You’ve established your estate plan, which included hiring an attorney, making difficult decisions, and executing your documents. You breathe a sigh of relief because you are “done” and can now forget about it and move on with your life.

You assume that because you’ve hired an attorney to draft your trust documents, then signing them completes your estate plan.

Alas, this is not true.

In order for the trust to be effective (i.e. avoiding probate, your beneficiaries to receive the gifts you designated for them), you must complete a process called “funding” your trust. This is the process of actually transferring your assets into the trust.


If you don’t “fund” your trust, your entire estate plan can be worthless.


Many times, those who choose to fund their trusts on their own sometimes skip this process altogether because they don’t understand it, they procrastinate, or they had an attorney that did not fully explain the process or its importance.


Your living trust can only apply to the assets you put into it. Leaving assets outside of your trust can subject them to probate, which defeats the point of it all.
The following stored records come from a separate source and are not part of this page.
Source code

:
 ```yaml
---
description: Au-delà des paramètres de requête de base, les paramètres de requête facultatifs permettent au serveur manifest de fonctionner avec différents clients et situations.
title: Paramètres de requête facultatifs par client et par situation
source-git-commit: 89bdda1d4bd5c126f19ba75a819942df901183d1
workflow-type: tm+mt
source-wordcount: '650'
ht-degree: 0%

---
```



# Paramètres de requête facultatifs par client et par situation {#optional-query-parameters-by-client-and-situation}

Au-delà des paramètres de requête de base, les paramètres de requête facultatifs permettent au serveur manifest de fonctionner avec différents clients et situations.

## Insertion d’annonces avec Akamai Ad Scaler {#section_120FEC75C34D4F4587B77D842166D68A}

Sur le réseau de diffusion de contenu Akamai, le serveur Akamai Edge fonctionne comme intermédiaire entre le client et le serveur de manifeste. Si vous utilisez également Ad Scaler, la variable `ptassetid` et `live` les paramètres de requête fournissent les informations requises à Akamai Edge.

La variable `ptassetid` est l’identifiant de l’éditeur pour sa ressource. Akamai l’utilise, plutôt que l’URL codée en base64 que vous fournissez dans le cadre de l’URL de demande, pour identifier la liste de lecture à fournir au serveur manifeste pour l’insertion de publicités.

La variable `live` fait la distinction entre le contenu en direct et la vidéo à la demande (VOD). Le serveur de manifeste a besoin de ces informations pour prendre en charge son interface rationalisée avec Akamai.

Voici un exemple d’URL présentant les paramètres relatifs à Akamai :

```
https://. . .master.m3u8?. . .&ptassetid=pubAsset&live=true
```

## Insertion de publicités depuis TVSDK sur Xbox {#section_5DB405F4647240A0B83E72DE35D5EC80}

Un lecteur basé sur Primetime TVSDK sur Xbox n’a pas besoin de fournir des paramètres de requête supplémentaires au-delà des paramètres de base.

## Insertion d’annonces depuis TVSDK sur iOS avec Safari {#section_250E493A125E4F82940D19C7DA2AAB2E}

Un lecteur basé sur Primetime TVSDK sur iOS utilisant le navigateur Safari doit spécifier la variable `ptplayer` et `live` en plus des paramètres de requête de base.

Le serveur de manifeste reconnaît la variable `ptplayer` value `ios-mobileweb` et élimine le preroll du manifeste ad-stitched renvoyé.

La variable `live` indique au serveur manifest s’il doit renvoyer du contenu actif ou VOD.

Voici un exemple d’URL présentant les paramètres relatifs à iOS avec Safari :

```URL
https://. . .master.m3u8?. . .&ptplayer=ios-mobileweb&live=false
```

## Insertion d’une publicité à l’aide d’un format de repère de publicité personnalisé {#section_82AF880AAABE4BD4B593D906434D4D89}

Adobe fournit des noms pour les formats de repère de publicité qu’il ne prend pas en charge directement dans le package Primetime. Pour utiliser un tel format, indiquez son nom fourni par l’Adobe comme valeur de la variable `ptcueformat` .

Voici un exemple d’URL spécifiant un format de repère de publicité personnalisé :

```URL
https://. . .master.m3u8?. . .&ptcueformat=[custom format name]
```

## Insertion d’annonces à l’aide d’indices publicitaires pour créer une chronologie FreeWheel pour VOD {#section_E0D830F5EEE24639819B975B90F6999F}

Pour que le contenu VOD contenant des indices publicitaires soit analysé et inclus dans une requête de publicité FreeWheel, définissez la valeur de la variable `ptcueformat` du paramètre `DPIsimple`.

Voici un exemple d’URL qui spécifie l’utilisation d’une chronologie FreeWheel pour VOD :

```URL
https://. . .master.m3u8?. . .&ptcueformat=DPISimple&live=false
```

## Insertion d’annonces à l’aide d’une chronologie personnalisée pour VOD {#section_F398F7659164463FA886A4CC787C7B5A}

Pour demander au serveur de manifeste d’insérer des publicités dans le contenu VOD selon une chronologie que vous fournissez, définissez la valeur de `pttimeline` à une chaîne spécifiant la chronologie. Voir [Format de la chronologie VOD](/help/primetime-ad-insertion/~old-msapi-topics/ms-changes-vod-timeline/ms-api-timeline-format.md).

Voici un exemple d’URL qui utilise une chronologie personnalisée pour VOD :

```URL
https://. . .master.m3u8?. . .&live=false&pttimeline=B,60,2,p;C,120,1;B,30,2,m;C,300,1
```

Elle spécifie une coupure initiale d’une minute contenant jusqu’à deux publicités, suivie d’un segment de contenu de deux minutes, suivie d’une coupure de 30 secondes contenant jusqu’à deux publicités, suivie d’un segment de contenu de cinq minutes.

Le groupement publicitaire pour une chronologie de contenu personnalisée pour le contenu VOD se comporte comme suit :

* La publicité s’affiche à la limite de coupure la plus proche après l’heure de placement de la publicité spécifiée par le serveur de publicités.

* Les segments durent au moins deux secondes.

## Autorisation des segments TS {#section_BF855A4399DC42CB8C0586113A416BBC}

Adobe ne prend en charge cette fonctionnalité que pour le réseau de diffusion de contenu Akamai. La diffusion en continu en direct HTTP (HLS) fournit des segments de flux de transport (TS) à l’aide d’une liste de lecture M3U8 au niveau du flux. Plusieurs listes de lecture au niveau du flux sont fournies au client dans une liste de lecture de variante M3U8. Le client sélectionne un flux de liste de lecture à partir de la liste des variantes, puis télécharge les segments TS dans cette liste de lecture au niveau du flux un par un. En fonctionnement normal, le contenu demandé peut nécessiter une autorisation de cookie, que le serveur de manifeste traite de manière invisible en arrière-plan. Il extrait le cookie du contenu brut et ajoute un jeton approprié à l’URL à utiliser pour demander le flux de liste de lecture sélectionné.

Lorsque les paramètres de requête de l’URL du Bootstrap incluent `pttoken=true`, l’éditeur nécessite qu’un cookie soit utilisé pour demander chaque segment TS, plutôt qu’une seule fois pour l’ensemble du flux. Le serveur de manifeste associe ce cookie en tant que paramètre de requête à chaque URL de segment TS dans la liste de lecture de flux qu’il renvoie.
So “funding” your trust involves changing the title of your assets from you as an individual to your trust. Yes, you always maintain 100% control of your assets during your lifetime. You can buy and sell assets just as you did before. Anything you put into your living trust can always be taken out.


Changing the name of your assets is generally straightforward, also. It can include filling out forms with your brokerage or bank, or changing the title to your house with proof of your current trust. When we prepare estate plans for people, we provide our clients with specific and detailed instructions on how to fund their trusts, and which assets should be transferred and which assets should remain outside of the trust. We also provide our clients with the option of having our office assist with initial funding efforts.
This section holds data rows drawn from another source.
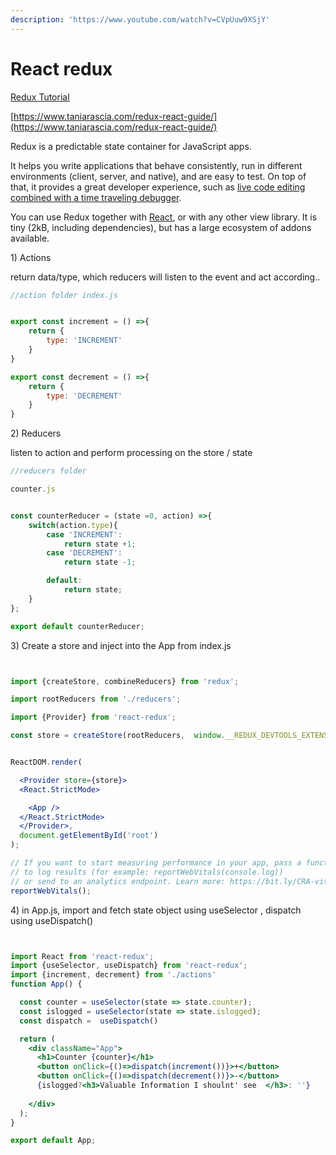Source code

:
 ```yaml
---
description: 'https://www.youtube.com/watch?v=CVpUuw9XSjY'
---
```


# React redux

[Redux Tutorial](https://www.taniarascia.com/redux-react-guide/) 

[https://www.taniarascia.com/redux-react-guide/](https://www.taniarascia.com/redux-react-guide/)

Redux is a predictable state container for JavaScript apps.

It helps you write applications that behave consistently, run in different environments \(client, server, and native\), and are easy to test. On top of that, it provides a great developer experience, such as [live code editing combined with a time traveling debugger](https://github.com/reduxjs/redux-devtools).

You can use Redux together with [React](https://reactjs.org/), or with any other view library. It is tiny \(2kB, including dependencies\), but has a large ecosystem of addons available.



1\) Actions

return data/type, which reducers will listen to the event and act according..

```jsx
//action folder index.js


export const increment = () =>{
    return {
        type: 'INCREMENT'
    }
}

export const decrement = () =>{
    return {
        type: 'DECREMENT'
    }
}

```

2\) Reducers 

listen to action and perform processing on the store / state

```jsx
//reducers folder 

counter.js 


const counterReducer = (state =0, action) =>{
    switch(action.type){
        case 'INCREMENT':
            return state +1;
        case 'DECREMENT':
            return state -1;

        default:
            return state;
    }
};

export default counterReducer;

```

3\) Create a store and inject into the App from index.js 

```jsx


import {createStore, combineReducers} from 'redux';

import rootReducers from './reducers';

import {Provider} from 'react-redux';

const store = createStore(rootReducers,  window.__REDUX_DEVTOOLS_EXTENSION__ && window.__REDUX_DEVTOOLS_EXTENSION__());


ReactDOM.render(

  <Provider store={store}>
  <React.StrictMode>

    <App />
  </React.StrictMode>
  </Provider>,
  document.getElementById('root')
);

// If you want to start measuring performance in your app, pass a function
// to log results (for example: reportWebVitals(console.log))
// or send to an analytics endpoint. Learn more: https://bit.ly/CRA-vitals
reportWebVitals();
```

4\) in App.js,  import and fetch state object using useSelector , dispatch using useDispatch\(\)

```jsx


import React from 'react-redux';
import {useSelector, useDispatch} from 'react-redux';
import {increment, decrement} from './actions'
function App() {

  const counter = useSelector(state => state.counter);
  const islogged = useSelector(state => state.islogged);
  const dispatch =  useDispatch()

  return (
    <div className="App">
      <h1>Counter {counter}</h1>
      <button onClick={()=>dispatch(increment())}>+</button>
      <button onClick={()=>dispatch(decrement())}>-</button>
      {islogged?<h3>Valuable Information I shoulnt' see  </h3>: ''}
      
    </div>
  );
}

export default App;



```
While estate plans, including those prepared by MEHTALEGAL, can include safeguards to protect improperly transferred assets, the best way to accomplish your estate planning goals is to properly fund your trust shortly after it is created. Also, periodically check whether your assets have been transferred whenever they have been modified i.e. refinancing of real property or opening of new accounts. An attorney can assist you with this.


Regardless of whether you decide to fund your trust on your own, or request that an attorney assist you with the funding, make sure you complete this critical, yet often overlooked step of your estate plan.